One of these exciting new frontiers is the human microbiome — the many different bacteria, fungi, viruses and more that inhabit our gut, skin, mouths, noses, lungs, and every other nook and cranny of our bodies. Latest estimates show that bacteria alone may make up a full half of our body's cells. In a very short span, a rapid rate of discovery has catapulted us from only a vague understanding of these microscopic ecosystems to detailed genetic catalogs of our microbial passengers — along with tantalizing hints about how our microbiomes affect our everyday health.
As you'll read in this issue of Hutch Magazine, there has been a recent surge in information from our researchers and their colleagues around the globe about how the human microbiome may influence cancer patients' response to antibiotics, chemotherapy and emerging immunotherapies; alter the efficacy of HIV vaccines; play a role in the potentially deadly graft-vs.-host disease in bone marrow transplant patients; and even change a person's risk of developing cancer.
All of these discoveries have implications for the treatments, preventions and cures being developed in our labs and clinics — and, of course, for patients.
Microbiome research is a cutting-edge, early-days field with as yet many more questions than answers. Luckily, this is exactly where Hutch researchers shine — thinking creatively about thorny problems, pulling together hints from all different directions to craft new solutions, deftly sifting through large and complex data sets, and collaborating across diverse disciplines.

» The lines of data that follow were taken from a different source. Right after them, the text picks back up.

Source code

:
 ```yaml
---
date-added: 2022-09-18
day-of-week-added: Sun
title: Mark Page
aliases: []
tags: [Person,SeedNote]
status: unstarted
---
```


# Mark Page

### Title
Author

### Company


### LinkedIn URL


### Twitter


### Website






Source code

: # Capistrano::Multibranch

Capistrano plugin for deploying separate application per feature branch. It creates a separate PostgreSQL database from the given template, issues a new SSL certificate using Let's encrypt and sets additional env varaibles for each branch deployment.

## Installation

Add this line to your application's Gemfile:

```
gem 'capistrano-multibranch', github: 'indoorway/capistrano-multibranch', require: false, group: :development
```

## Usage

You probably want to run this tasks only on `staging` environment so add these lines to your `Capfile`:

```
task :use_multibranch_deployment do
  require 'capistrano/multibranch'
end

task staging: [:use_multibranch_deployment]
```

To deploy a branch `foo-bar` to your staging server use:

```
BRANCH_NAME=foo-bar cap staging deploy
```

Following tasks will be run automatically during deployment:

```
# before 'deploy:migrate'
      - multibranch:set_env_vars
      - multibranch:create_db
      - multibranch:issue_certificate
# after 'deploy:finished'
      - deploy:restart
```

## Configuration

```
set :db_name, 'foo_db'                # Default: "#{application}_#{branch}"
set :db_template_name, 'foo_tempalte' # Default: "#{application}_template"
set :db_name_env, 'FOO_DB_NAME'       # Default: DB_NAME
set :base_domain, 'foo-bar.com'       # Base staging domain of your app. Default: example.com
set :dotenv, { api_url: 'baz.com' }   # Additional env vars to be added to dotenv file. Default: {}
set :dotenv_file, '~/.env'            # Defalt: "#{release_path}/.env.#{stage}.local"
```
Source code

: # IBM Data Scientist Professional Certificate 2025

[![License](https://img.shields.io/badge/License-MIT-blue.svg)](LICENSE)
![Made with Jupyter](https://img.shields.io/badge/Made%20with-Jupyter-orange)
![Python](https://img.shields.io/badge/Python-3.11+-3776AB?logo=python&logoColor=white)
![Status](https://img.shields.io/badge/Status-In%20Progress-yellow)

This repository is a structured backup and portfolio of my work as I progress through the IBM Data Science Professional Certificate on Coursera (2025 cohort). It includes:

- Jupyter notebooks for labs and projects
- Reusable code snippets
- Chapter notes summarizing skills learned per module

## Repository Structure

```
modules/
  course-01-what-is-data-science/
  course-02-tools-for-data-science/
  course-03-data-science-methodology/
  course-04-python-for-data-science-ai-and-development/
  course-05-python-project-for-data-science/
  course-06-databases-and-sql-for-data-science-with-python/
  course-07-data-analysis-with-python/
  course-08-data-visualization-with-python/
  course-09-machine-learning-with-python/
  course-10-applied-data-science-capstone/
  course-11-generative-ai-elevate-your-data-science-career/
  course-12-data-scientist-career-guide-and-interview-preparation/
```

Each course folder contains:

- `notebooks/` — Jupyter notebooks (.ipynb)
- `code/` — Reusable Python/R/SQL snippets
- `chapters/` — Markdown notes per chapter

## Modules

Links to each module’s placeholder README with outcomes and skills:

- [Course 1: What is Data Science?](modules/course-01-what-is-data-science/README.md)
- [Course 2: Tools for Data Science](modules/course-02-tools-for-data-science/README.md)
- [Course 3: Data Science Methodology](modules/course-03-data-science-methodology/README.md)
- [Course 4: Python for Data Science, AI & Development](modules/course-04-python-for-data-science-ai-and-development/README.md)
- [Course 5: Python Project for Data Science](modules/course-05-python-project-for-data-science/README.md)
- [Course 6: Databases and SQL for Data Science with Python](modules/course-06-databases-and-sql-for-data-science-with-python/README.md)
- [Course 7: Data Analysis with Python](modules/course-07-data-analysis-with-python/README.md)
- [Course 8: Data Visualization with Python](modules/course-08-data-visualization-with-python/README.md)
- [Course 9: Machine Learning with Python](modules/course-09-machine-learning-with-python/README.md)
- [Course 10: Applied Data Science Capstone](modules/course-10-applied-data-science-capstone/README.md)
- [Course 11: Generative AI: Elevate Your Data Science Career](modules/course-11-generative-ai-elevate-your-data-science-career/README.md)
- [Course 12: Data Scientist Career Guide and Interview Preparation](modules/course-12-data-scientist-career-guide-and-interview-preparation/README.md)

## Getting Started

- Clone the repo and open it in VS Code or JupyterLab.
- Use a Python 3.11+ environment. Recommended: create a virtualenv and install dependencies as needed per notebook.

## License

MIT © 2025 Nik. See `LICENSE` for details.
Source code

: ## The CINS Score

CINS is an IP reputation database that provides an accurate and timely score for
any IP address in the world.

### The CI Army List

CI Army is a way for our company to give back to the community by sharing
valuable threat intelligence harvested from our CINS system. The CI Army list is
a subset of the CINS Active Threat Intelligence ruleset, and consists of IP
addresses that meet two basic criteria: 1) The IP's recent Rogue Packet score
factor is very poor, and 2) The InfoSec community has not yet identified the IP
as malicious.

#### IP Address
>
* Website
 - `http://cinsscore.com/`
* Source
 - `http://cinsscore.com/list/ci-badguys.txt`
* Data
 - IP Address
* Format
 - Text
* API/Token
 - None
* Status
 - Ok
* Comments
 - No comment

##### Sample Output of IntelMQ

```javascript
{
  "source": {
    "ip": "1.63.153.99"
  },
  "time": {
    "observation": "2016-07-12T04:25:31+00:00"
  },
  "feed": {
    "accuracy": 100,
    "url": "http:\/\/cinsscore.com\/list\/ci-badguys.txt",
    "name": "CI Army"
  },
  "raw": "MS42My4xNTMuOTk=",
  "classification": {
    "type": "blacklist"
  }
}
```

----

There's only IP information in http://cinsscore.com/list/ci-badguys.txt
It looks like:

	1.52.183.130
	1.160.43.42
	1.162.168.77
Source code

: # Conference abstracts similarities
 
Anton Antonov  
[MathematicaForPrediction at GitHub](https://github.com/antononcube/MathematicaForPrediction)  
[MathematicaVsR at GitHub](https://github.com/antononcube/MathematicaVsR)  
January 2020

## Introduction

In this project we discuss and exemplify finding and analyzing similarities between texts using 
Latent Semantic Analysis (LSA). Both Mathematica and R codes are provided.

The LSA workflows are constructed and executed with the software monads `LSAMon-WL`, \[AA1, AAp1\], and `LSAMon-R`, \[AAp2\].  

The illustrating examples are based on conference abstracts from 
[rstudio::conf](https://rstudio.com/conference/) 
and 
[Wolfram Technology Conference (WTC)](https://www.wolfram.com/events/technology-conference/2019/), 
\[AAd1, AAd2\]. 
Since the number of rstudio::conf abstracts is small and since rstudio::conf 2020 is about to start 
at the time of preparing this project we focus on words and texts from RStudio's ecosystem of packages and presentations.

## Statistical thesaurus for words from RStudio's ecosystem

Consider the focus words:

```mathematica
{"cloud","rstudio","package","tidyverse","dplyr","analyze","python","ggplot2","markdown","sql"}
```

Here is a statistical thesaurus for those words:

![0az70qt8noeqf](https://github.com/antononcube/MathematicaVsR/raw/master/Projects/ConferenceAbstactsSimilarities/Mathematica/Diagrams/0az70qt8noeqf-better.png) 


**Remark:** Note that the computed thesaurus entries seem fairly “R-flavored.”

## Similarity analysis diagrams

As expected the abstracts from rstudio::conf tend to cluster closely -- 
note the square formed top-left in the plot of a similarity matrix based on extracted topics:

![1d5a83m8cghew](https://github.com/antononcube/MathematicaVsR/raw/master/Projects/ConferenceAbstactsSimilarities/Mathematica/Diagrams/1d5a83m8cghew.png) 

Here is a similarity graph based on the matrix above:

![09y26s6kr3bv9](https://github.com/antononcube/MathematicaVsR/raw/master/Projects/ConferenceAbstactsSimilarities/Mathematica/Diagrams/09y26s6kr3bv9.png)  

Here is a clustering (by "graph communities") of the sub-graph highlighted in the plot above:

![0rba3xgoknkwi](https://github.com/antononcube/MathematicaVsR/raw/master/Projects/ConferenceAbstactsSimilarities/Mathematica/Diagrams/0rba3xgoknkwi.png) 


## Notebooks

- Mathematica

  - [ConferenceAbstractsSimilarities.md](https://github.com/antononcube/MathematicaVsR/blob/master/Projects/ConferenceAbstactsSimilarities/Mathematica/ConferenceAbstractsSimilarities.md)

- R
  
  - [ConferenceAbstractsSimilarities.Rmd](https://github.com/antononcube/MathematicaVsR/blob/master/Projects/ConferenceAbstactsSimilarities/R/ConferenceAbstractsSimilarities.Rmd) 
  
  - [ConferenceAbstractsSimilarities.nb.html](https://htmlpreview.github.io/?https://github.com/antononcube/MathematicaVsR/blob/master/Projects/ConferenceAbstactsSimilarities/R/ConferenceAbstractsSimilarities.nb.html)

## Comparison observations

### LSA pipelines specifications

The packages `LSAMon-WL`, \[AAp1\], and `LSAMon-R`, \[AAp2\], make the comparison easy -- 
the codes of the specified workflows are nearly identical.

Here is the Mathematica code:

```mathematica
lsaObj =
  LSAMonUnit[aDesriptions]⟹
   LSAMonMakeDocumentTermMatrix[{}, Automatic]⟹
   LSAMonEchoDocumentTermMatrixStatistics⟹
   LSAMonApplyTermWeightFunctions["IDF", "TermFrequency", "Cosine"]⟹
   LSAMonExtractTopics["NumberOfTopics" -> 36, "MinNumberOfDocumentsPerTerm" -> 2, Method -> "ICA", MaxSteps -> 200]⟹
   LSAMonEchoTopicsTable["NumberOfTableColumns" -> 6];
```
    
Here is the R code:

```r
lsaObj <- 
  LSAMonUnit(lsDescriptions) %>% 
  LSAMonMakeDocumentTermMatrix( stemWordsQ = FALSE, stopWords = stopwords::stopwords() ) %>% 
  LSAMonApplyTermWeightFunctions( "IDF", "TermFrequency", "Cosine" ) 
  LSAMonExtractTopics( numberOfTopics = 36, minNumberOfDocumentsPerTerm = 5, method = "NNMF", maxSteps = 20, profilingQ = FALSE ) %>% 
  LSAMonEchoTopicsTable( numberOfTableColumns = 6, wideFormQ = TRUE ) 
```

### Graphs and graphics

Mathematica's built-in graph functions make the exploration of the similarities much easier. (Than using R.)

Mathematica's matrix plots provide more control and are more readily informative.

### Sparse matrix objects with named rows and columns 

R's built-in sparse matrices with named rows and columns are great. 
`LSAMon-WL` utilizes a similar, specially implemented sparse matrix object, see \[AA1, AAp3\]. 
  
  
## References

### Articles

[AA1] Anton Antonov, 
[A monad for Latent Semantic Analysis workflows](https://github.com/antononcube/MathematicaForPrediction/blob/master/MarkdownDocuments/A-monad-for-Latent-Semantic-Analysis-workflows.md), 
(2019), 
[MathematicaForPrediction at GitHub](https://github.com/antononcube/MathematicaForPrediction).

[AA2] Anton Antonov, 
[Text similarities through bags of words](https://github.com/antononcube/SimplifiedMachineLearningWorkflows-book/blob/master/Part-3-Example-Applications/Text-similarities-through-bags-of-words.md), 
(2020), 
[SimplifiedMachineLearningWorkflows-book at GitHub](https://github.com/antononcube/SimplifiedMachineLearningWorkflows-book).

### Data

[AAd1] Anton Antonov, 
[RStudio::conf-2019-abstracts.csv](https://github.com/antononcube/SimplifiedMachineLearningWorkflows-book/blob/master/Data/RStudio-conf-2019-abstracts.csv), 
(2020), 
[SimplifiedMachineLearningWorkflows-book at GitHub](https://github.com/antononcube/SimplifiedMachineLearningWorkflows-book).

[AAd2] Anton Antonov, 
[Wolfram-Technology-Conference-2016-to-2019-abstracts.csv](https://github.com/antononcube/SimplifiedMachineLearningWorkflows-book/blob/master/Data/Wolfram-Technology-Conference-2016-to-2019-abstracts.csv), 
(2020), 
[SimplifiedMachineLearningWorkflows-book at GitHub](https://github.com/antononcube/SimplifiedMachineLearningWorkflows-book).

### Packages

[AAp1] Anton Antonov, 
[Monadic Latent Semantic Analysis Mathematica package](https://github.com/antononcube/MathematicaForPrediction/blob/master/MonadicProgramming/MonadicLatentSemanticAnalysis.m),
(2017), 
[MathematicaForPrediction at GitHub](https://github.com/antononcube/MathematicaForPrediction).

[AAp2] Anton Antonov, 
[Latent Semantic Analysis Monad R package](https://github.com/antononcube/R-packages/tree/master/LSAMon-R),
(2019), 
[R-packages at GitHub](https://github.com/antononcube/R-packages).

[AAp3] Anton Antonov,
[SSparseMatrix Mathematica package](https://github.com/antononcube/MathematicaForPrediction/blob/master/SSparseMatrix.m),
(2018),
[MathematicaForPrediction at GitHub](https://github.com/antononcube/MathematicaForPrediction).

At Fred Hutch, we lead the world in expertise on cancer, infectious diseases and the complex role of the human immune system in disease. Because of our long history in these areas, we're uniquely positioned to better understand the intricate interplay between bacteria, cancer and our immune system to the ultimate benefit of patients with cancer and other diseases.
We have our fingers on the many delicate threads that connect our microbial partners to cancer and infectious disease. We are setting our sharpest minds and latest technologies to trace and understand those connections. I hope you'll be as inspired as I am when you read about the exciting research and discoveries being made about these universes within us.
As always, we are thankful for your continued support in these exciting endeavors.